The policy is regressive, and acts much like a funnel to direct APS into associations with persons and organizations committed to disrupting public education as a common good or who have not the wisdom to understand and value public education as a common good. The aim is the transformation of public education in especially “urban” school districts into a profit-making, free-market commodity all the while opportunistically and unashamedly co-opting Civil Rights struggles. This inequity built into school board policy and steeped in urbanism effectively keeps APS stuck in stasis and incapable of learning to continually improve, unlike the global community that is continually learning to improve.

A consequence of such inequity rooted in Atlanta Board of Education policy is the thinking that “it takes a black educator to educate a black child” made a prominent operational aspect of APS culture, and with it APS never going beyond urbanism’s boundary to seek greatly experienced and remarkable teachers to place with especially “Black” students! The inequity is such a deep, self-imposed operational aspect of APS culture that it goes virtually unspoken and unchallenged among stakeholders until it becomes convenient to use to insinuate, excoriate, or defend against allegations of maltreatment or oppression, or to conduct an equity audit.

Fortunately or unfortunately – take your pick – wisdom teaches that the problem is in here, with us, not out there, with them. But then, wisdom comes from learning, not from achievement and certainly not from merely performing.
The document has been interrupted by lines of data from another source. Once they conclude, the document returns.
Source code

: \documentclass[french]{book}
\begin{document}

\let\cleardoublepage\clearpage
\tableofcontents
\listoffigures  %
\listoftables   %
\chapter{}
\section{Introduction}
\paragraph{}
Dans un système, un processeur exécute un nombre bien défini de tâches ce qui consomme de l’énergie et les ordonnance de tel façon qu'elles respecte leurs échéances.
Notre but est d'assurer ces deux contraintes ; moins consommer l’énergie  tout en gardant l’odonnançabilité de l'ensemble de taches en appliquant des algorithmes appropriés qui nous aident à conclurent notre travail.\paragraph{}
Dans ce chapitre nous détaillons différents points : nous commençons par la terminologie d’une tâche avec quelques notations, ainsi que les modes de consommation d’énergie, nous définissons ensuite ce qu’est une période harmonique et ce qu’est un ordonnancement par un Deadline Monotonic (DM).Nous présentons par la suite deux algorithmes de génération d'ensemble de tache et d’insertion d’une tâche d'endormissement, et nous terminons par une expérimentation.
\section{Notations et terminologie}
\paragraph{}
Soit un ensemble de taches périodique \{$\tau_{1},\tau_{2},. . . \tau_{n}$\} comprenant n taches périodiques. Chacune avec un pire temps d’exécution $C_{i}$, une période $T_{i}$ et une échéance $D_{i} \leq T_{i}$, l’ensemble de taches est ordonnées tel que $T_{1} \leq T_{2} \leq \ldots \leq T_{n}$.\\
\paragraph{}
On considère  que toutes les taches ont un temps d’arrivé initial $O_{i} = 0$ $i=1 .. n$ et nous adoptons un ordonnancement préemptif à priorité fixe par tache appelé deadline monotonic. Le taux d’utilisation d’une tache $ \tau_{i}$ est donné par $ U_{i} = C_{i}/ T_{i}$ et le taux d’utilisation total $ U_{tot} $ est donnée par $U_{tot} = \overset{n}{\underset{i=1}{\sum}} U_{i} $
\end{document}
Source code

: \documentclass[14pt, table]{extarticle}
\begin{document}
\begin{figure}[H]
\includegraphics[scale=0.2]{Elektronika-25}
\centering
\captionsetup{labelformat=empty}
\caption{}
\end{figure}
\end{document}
So, isn’t it time for Atlanta Public Schools to leapfrog City of Atlanta’s modern day “Atlanta Compromise” and turn to embracing humanness more so than “race?” Isn’t it clear by now that especially “Black” children’s quality of education depend on doing so?

Kind regards,

Ed Johnson
Advocate for Quality in Public Education
O: (404) 691-9656 | C: (404) 505-8176 |

“The foundation of every state is the education of its youth.”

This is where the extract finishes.